The first set started with Clapping Music, which was four guys on stage clapping (I really like the WYSIWYG aspect of most of Reich's titles). It probably sounds like a grade school talent show performance, but check out the original video of Reich (on the right) back in the day. Some of the clapping was a little sloppy at times, but that's really a nitpick -- performing this must be pretty brutal. They also set the precedent for the majority of the performances of the night by not using sheet music or notes of any kind, which is really amazing.


Music For Pieces of Wood was next, which I'd never seen live before. It's basically a shorter, less ornate version of Drumming (which I'll get to later) and the performance was flawless. Again no sheet music.


The first set ended with Different Trains. I showed up a little early and got to watch them do the soundcheck for this, since it's performed by a string quartet playing along to a recording of another string quartet as well as samples of speech and sound effects; the speech samples are the source of the melodies in it, so the strings echo the melodic aspects of the spoken words. There was much gnashing of teeth to get the sound mix right, and it definitely paid off; the levels on everything were just about perfect during the performance. And the cello part during the "1940/1941" transition still gets me every time.

Set two started with the Sonic Youth covered Pendulum Music, serving as the comic relief of the evening. It definitely looks and sounds kind of goofy, with microphones swinging over amps set to feed back, but it's a beautifully simple idea and the final drone when the microphones stopped swinging and just hung steadily over the amps was gorgeous.


Violin Phase was up next, and it was the first time I'd seen it performed by four players rather than a single player with a backing tape of the other parts. Watching the four players helped immensely with figuring out the separate parts, so this was actually edutainment. Bonus!


The second set ended slightly on a down note with Four Organs, which suffered from a) using MIDI keyboards instead of organs and b) a few bum notes here and there (as well as some inconsistent maraca work, but can you really blame him for that? Playing the maracas in Four Organs is basically a couple of minutes away from a permanent case of repetitive motion disorder) which made probably the most difficult piece of the evening even more difficult to listen to. It's the only piece I saw anyone walk out during, which is understandable...there's something about its sonic qualities that makes it a real test -- if you can get through Four Organs without gritting your teeth and grinding your fingernails into an armrest, you're either deaf or weird, and unfortunately I'm not deaf.
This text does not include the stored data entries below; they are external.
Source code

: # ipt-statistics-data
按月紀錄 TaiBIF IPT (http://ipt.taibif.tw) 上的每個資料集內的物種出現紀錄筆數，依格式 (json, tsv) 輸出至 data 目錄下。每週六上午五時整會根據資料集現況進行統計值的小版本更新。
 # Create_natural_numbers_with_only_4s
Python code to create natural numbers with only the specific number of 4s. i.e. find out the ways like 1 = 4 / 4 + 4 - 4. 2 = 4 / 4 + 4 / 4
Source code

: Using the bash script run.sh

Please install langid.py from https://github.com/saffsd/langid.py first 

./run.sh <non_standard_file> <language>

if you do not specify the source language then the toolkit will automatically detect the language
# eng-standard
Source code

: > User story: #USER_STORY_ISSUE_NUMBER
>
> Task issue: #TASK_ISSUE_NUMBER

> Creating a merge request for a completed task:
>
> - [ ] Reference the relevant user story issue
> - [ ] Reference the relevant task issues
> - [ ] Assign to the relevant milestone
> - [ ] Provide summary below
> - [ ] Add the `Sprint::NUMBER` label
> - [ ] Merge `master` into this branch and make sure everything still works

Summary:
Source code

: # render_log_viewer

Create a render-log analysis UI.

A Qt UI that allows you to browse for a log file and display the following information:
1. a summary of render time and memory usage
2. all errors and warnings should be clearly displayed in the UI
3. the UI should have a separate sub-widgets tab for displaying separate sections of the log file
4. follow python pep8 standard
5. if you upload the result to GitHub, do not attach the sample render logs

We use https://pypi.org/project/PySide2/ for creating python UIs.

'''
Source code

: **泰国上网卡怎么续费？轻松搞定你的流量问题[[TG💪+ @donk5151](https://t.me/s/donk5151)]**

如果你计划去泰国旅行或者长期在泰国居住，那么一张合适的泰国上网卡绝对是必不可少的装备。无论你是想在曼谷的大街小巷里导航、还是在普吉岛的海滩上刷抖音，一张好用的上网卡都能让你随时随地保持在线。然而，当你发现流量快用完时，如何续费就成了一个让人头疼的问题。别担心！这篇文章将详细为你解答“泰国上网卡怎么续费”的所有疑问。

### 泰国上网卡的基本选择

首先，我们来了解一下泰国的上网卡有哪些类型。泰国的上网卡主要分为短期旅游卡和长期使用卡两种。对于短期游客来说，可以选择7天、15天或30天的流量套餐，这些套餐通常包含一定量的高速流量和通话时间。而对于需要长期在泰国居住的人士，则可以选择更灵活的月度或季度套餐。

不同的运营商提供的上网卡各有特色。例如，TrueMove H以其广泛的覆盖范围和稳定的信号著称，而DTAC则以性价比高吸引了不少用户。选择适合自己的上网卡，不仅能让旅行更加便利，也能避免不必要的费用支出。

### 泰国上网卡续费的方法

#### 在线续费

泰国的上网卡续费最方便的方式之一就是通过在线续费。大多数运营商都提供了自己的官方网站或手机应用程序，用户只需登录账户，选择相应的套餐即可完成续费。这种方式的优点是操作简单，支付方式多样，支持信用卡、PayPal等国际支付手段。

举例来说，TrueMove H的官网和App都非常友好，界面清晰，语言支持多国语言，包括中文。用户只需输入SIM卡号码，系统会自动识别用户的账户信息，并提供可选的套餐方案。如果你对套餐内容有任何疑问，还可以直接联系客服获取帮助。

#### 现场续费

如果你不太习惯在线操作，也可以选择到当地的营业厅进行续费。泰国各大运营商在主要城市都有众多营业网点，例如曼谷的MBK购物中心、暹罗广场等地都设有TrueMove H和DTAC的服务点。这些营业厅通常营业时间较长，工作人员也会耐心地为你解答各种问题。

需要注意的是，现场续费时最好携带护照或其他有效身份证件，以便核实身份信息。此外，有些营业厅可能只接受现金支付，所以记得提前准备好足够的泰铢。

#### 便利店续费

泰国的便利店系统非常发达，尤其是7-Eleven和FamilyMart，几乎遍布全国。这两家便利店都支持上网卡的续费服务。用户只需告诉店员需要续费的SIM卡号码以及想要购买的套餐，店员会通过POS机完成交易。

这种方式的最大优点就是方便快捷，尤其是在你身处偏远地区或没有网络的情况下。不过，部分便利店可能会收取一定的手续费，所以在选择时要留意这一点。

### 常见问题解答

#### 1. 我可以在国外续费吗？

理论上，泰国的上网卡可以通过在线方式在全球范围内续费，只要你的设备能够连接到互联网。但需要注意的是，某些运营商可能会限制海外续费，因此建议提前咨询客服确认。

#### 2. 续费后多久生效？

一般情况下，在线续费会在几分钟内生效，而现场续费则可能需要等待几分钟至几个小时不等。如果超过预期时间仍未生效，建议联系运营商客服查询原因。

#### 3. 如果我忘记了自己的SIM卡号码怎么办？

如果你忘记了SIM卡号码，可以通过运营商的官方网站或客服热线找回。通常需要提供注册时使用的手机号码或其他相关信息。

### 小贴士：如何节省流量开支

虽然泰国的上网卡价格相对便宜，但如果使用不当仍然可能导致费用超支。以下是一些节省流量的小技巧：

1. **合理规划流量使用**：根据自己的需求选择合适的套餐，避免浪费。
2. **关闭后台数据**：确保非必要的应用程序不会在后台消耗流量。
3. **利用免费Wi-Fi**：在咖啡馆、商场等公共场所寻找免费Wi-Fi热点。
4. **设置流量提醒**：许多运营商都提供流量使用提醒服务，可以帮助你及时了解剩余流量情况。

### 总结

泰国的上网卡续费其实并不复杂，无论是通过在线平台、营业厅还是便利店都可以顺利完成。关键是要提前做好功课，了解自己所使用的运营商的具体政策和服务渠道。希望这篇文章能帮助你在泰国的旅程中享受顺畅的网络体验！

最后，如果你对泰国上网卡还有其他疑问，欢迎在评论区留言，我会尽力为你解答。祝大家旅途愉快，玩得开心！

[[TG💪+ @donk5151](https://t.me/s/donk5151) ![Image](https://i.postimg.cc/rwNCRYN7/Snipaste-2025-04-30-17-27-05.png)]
Set three wasn't a performance at all; they turned all the lights out and played the original tape pieces It's Gonna Rain and Come Out in their entirety. I've listened to both of these so many times that I thought I would be bored, but instead it turned out to be one of my favorite moments of the show. There's a huge difference between listening to these pieces on headphones or even a home stereo and listening to them in a decent-sized hall; the extra resonant space and boosted volume really emphasized the beautifully strange sonics of both pieces' phase shifting. Come Out, with its overt anti-racism message, sounded absolutely amazing. Its ending was particularly powerful, with the abrupt transition from the looped speech to the speechless reverb fadeout sounding richer than I'd ever noticed before -- which made the interruption of a person walking into the hall about fifteen seconds before it finished all the more irritating.


The fourth set was the one I was least looking forward to. I've never been a big fan of Reich's Counterpoint series for some reason, so the thought of three in a row was a bit unnerving to say the least. But what I've always thought separated a good concert from a great one is its ability to make me appreciate music I've disliked before, and this was a great concert. I ended up really enjoying Vermont Counterpoint; Claire Chase, who runs ICE, pre-recorded her own backing tracks for accompaniment and her obvious enthusiasm for the piece really sold me on it for the first time. I'd never seen it live before, and never realized it required constant switching between three different flutes, which was really amazing to watch.


New York Counterpoint has always been my favorite of the Counterpoints, with its first movement including pulses reminiscent of the start of Music For 18 Musicians. Plus the whole clarinet/Gershwin thing just makes it feel so stereotypically New York, and this performance of it was really engaging.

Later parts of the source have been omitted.